Terminology

By data I mean structured facts — the presentation of facts in a form useful in data engineering.

A fact may be an attribute of an entity or a relationship between entities.

A dataset is a collection of data.

When you download a dataset, you will usually be offered it in a choice of several database formats.

When I use the term database, I almost always mean dataset, since unstructured facts can also be stored in a database.

The newer term ‘factbase’ suggests a collection of facts.  When I use factbase I almost always mean a fact set.

Someone seems to have trademarked the name Faceset to use at the name for their business.  I will use the lowercase term factset, by analogy with dataset.

One converts or partially converts a factset into a dataset by extracting the data from set of facts.

Recursive Exhaustion is the name I use for an algorithm which seems to have been floating around out there.  Basically it converts a factset into a dataset by exhaustively extracting all of the data from it.

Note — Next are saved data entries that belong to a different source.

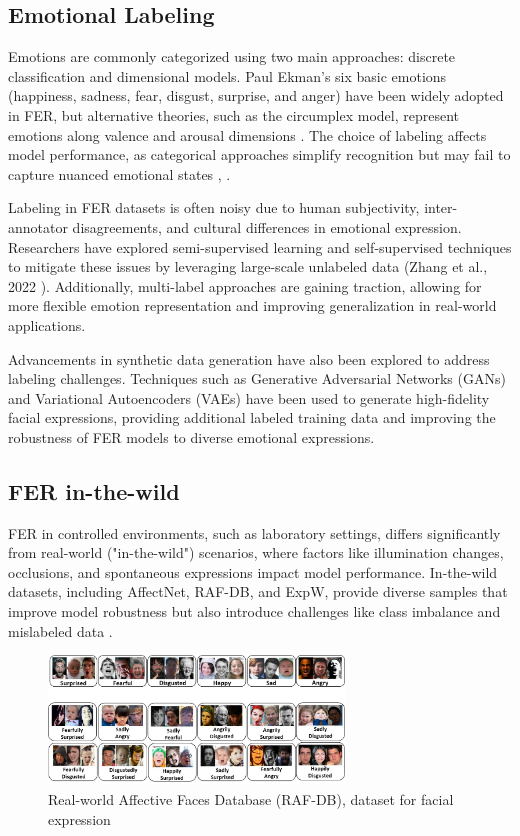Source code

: \subsection{Emotional Labeling}

Emotions are commonly categorized using two main approaches: discrete classification and dimensional models. Paul Ekman’s six basic emotions (happiness, sadness, fear, disgust, surprise, and anger) have been widely adopted in FER, but alternative theories, such as the circumplex model, represent emotions along valence and arousal dimensions \cite{russell_circumplex_1980}. The choice of labeling affects model performance, as categorical approaches simplify recognition but may fail to capture nuanced emotional states \cite{mollahosseini_affectnet_2019}, \cite{kollias_affect_2021}. 

Labeling in FER datasets is often noisy due to human subjectivity, inter-annotator disagreements, and cultural differences in emotional expression. Researchers have explored semi-supervised learning and self-supervised techniques to mitigate these issues by leveraging large-scale unlabeled data (Zhang et al., 2022 \cite{zhang_transformer-based_2022}). Additionally, multi-label approaches are gaining traction, allowing for more flexible emotion representation and improving generalization in real-world applications. 

Advancements in synthetic data generation have also been explored to address labeling challenges. Techniques such as Generative Adversarial Networks (GANs) and Variational Autoencoders (VAEs) have been used to generate high-fidelity facial expressions, providing additional labeled training data and improving the robustness of FER models to diverse emotional expressions. 

\subsection{FER in-the-wild}

FER in controlled environments, such as laboratory settings, differs significantly from real-world ("in-the-wild") scenarios, where factors like illumination changes, occlusions, and spontaneous expressions impact model performance. In-the-wild datasets, including AffectNet, RAF-DB, and ExpW, provide diverse samples that improve model robustness but also introduce challenges like class imbalance and mislabeled data \cite{zhang_leave_2023}. 


\begin{figure}[H]
\centering
   \includegraphics[width=0.70\textwidth]{../images/faces_rafdb_dataset.png}
\caption{Real-world Affective Faces Database (RAF-DB), dataset for facial expression}
\label{fig:RAF-DB}
\end{figure}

Regardless of database format, a dataset can be fixed or fluid.  The most interesting ones are fluid — constantly being updated.

The term recursive is not meant to imply any implementation, just that the use of it in working with a fluid dataset is a recursive process.   To retrieve the most current data record from its database, you need to retrieve all related ones.  They may also have changed, so the ones on which they depend need to be examined.

For the purpose of this and all of my other websites, I seek only numerical datasets.

A numerical dataset is a matrix of numbers, plus labels for the rows and columns.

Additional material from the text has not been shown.